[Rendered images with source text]
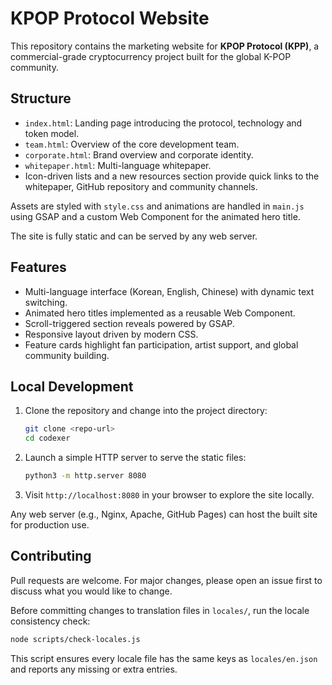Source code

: # KPOP Protocol Website

This repository contains the marketing website for **KPOP Protocol (KPP)**, a commercial-grade cryptocurrency project built for the global K-POP community.

## Structure
- `index.html`: Landing page introducing the protocol, technology and token model.
- `team.html`: Overview of the core development team.
- `corporate.html`: Brand overview and corporate identity.
- `whitepaper.html`: Multi-language whitepaper.
- Icon-driven lists and a new resources section provide quick links to the whitepaper, GitHub repository and community channels.

Assets are styled with `style.css` and animations are handled in `main.js` using GSAP and a custom Web Component for the animated hero title.

The site is fully static and can be served by any web server.

## Features
- Multi-language interface (Korean, English, Chinese) with dynamic text switching.
- Animated hero titles implemented as a reusable Web Component.
- Scroll-triggered section reveals powered by GSAP.
- Responsive layout driven by modern CSS.
- Feature cards highlight fan participation, artist support, and global community building.

## Local Development
1. Clone the repository and change into the project directory:
   ```bash
   git clone <repo-url>
   cd codexer
   ```
2. Launch a simple HTTP server to serve the static files:
   ```bash
   python3 -m http.server 8080
   ```
3. Visit `http://localhost:8080` in your browser to explore the site locally.

Any web server (e.g., Nginx, Apache, GitHub Pages) can host the built site for production use.

## Contributing
Pull requests are welcome. For major changes, please open an issue first to discuss what you would like to change.

Before committing changes to translation files in `locales/`, run the locale consistency check:

```bash
node scripts/check-locales.js
```

This script ensures every locale file has the same keys as `locales/en.json` and reports any missing or extra entries.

PROBLEM TO WORK ON ▸
When a line in the data contains "files", return it as written.

REPLY TO THE TASK ▸
2. Launch a simple HTTP server to serve the static files:
Before committing changes to translation files in `locales/`, run the locale consistency check:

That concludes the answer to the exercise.